Vari studi osservazionali hanno evidenziato come l’arte e tutte le attività di stampo estetico possano svolgere un ruolo riabilitativo a favore delle persone affette da demenza, poiché mettono in moto i circuiti emozionali che risultano preservati più a lungo rispetto a quelli cognitivi. In questo modo, si incide positivamente sulla memoria autobiografica, si stimolano idee e associazioni. Partendo da tali suggestioni, già a partire dal 2007, il nostro Centro Diurno Alzheimer sperimenta interventi psicosociali a mediazione artistica contro la demenza, usando modalità che dal 2016 sono sfociate nel progetto “pARTEcipo anch’io”, svolto in collaborazione con la Geriatria dell’Università di Perugia.  Il protocollo concordato con la struttura perugina, la quale ha reso validità scientifica alla ricerca, attraverso una puntuale valutazione dei risultati, consiste nel condurre per una durata di circa 2 ore un massimo di 12 persone con demenza lieve-moderata, accompagnate da personale del servizio e da volontari, davanti a 3/4 opere d’arte illustrate da operatori museali sensibilizzati ad hoc. Ad una settimana di distanza le immagini delle opere vengono rivisitate assieme allo stesso esperto del museo presso il Centro Diurno, in un contesto ambientale familiare che funge da “base sicura”.

Proponendo le stesse opere d’arte in due momenti diversi e in due ambienti differenti s’intende favorire la creazione di una traccia mnesica, seppure di tipo implicito. A due settimane di distanza viene poi effettuato un secondo e ultimo richiamo delle opere, trramite la realizzazione di un cartellone riassuntivo dell’esperienza. Durante il percorso del progetto, gli operatori in équipe (psicologa, infermiera, terapista occupazionale, OSS) compilano una griglia di osservazione per ogni paziente,  prendendo in esame aspetti cognitivi, affettivi e comportamentali, e annotando le verbalizzazioni effettuate dalle persone durante gli incontri. Inoltre, un’intervista semistrutturata viene somministrata ai familiari dopo ogni ciclo, per valutare le ricadute ambientali. Due associazioni di volontariato, Alzheimer Uniti Roma e A.M.A.T.A. Umbria, assicurano le azioni di collegamento, sostegno alle persone e supporto allo studio scientifico, che è peraltro totalmente finanziato dalla Fondazione Sanità e Ricerca.

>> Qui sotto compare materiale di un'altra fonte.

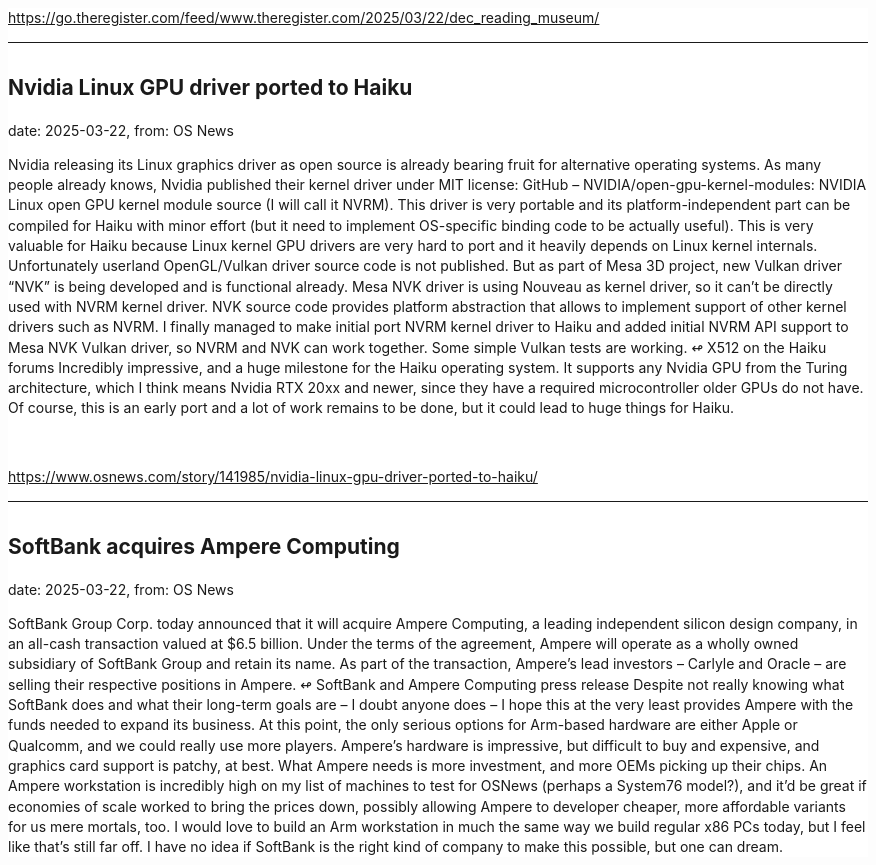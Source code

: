 <https://go.theregister.com/feed/www.theregister.com/2025/03/22/dec_reading_museum/>

---

## Nvidia Linux GPU driver ported to Haiku

date: 2025-03-22, from: OS News

Nvidia releasing its Linux graphics driver as open source is already bearing fruit for alternative operating systems. As many people already knows, Nvidia published their kernel driver under MIT license: GitHub &#8211; NVIDIA/open-gpu-kernel-modules: NVIDIA Linux open GPU kernel module source (I will call it NVRM). This driver is very portable and its platform-independent part can be compiled for Haiku with minor effort (but it need to implement OS-specific binding code to be actually useful). This is very valuable for Haiku because Linux kernel GPU drivers are very hard to port and it heavily depends on Linux kernel internals. Unfortunately userland OpenGL/Vulkan driver source code is not published. But as part of Mesa 3D project, new Vulkan driver “NVK” is being developed and is functional already. Mesa NVK driver is using Nouveau as kernel driver, so it can’t be directly used with NVRM kernel driver. NVK source code provides platform abstraction that allows to implement support of other kernel drivers such as NVRM. I finally managed to make initial port NVRM kernel driver to Haiku and added initial NVRM API support to Mesa NVK Vulkan driver, so NVRM and NVK can work together. Some simple Vulkan tests are working. ↫ X512 on the Haiku forums Incredibly impressive, and a huge milestone for the Haiku operating system. It supports any Nvidia GPU from the Turing architecture, which I think means Nvidia RTX 20xx and newer, since they have a required microcontroller older GPUs do not have. Of course, this is an early port and a lot of work remains to be done, but it could lead to huge things for Haiku. 

<br> 

<https://www.osnews.com/story/141985/nvidia-linux-gpu-driver-ported-to-haiku/>

---

## SoftBank acquires Ampere Computing

date: 2025-03-22, from: OS News

SoftBank Group Corp. today announced that it will acquire Ampere Computing, a leading independent silicon design company, in an all-cash transaction valued at $6.5 billion. Under the terms of the agreement, Ampere will operate as a wholly owned subsidiary of SoftBank Group and retain its name. As part of the transaction, Ampere’s lead investors – Carlyle and Oracle – are selling their respective positions in Ampere. ↫ SoftBank and Ampere Computing press release Despite not really knowing what SoftBank does and what their long-term goals are &#8211; I doubt anyone does &#8211; I hope this at the very least provides Ampere with the funds needed to expand its business. At this point, the only serious options for Arm-based hardware are either Apple or Qualcomm, and we could really use more players. Ampere&#8217;s hardware is impressive, but difficult to buy and expensive, and graphics card support is patchy, at best. What Ampere needs is more investment, and more OEMs picking up their chips. An Ampere workstation is incredibly high on my list of machines to test for OSNews (perhaps a System76 model?), and it&#8217;d be great if economies of scale worked to bring the prices down, possibly allowing Ampere to developer cheaper, more affordable variants for us mere mortals, too. I would love to build an Arm workstation in much the same way we build regular x86 PCs today, but I feel like that&#8217;s still far off. I have no idea if SoftBank is the right kind of company to make this possible, but one can dream.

Le terapie utili, come si vede, possono essere diverse, ma quel che in ogni caso si rivela importante è costruire, anche proprio in senso architettonico, un ambiente nel quale le persone con demenza possano muoversi in libertà. Da studi consolidati sappiamo ormai quanto lo spazio, i suoi colori, la sua luminosità, i suoni e l’aria stessa, adattati alle peculiarità specifiche dei malati di Alzheimer, o di altri tipi di demenza, siano determinanti per la  riattivazione e il loro benessere.

Tutto ciò può essere esaltato da tecnologie innovative applicabili nell’ambito delle cure, come alcuni software creati ad hoc per la demenza, finalizzati e programmati a rendere l’ambiente più stabile e sicuro. Ben venga, quindi, una tecnologia mirata, pur con l’accortezza di evitare un eccesso di stimoli.

Davanti a tale scenario di espressività cliniche e di potenziali risorse metodologiche, la risposta assistenziale non può comunque che essere a forma di rete, una rete  di servizi sociali e sanitari di diversa intensità a seconda dei bisogni.

Ed ecco che accanto al centro diurno e all’assistenza domiciliare dedicata, peraltro non ancora sufficientemente sviluppati, vediamo aprirsi delle novità come i caffè Alzheimer o i meeting points, luoghi socializzanti di aggregazione, che recano messaggi positivi anche verso l’ambiente esterno, creando un’ atmosfera di normalità. E accanto alla RSA, la forma di residenza tradizionale, si sta sviluppando un altro modo di abitare, il cosiddetto Villaggio Alzheimer, del quale il Professor Emanuele si è fatto, primo in Italia, promotore e garante.

In definitiva, tutti gli ambienti, dalla propria casa alle comunità-alloggio possono essere considerati i luoghi delle cure, a condizione di mantenere la dignità della persona durante tutto il decorso di malattia, e di assicurare relazioni di qualità.

Non bisogna, infatti, mai dimenticare che nulla può superare l’efficacia della relazione umana. Come scrive Lucrezio: “Humani nihil a me alienum puto”.